For some background information, the reason I’m in New Orleans is to attend the 14th Annual Community Food Security Conference. I’m helping to represent the Toronto Youth Food Policy Council in leading a workshop on Monday afternoon on “Engaging Youth Within the Food Policy Framework.” While much of the time so far has been taken up with the conference, I did have some time to explore the town after I got in Friday night and a bit on Saturday afternoon.
For the most part, food, beverage, and jazz have been the dominating themes of the past little while. In fact, as I’m writing this, there is a marching band walking down Canal St (one of the main streets in New Orleans).
In regards to food, Southern food is full of rich, fried, morsels of tasty goodness. Some of the interesting things I’ve had while here is blackened alligator, gumbo, red beans and rice, crab cakes, Rockefeller oysters, cochon au lait , and biegnets. Things I have yet to try are jambalaya, crawfish, crabs and po boy sandwiches. Yes, eating and food is a passion of mine and I’m glad my metabolism still allows me to enjoy all of this without too many ill effects. Pictures, descriptions, and tasting notes coming soon. Food here seems to be more expensive than other cities (ex. a street dog cost around $5 or $6 from the French Quarter).
In regards to drinking, Friday night was by far one of the wildest nights I’ve had in a while. We started off with a local beer Abita www.abita.com. I tried one of their “harvest” beers, a Sasuma Belgium Wit, which features local Louisiana ingredients. It was surprisingly tasty. An interesting side note is that it appears to be the case that open beverages are allowed and openly consumed while wandering the streets.
One of the more interesting things we tried to liven things up was a local cocktail named “The Hand Grenade”. It comes in a special plastic cup that the Lonely Planet describes as “a mix of melon liquer, grain alcohol, rum, vodka, and God knows what else. Suffice to say, two or more will destroy you”. It was a seriously strong drink. A few other things I want to try are the chicory coffee from Cafe du Mond, and some more local beers.
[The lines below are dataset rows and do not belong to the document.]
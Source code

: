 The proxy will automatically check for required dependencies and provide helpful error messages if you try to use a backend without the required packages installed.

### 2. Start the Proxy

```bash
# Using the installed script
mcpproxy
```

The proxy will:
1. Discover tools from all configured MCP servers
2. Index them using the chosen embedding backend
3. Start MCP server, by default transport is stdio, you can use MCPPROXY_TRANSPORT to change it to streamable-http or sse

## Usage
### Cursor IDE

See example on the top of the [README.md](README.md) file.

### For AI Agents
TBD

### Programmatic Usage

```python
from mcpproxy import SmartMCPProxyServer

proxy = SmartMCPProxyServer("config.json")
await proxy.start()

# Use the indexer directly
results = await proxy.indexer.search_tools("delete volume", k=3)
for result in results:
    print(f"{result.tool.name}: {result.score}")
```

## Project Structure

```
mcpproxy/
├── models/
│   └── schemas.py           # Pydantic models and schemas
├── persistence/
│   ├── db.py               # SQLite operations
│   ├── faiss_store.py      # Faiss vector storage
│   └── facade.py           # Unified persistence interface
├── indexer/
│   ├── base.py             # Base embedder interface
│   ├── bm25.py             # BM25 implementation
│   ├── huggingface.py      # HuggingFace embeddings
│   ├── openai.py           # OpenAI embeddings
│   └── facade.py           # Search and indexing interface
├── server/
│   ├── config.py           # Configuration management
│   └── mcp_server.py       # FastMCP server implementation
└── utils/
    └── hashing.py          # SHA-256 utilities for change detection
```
For jazz, I’d had the most excellent fortune of being in the right place at the right time (though that never is too hard for a city known for its live music culture). On Saturday, I followed my nose to Lafayette Square where a Blues fest was rocking away. Two stages were set up, and locals and tourists came prepared with their lawn chairs for an afternoon of blues music. Another very cool venue I stumbled onto was at the New Orleans Jazz National Historic Park. Free concerts happen on a regular basis, and I was lucky enough to catch the last one of the day and also the last one playing while I’m here in New Orleans and was treated to a concert by a brass jazz band. The musicians alternated between singing and playing their instruments and it was a great break from the extensive walking tour I took around the city that afternoon.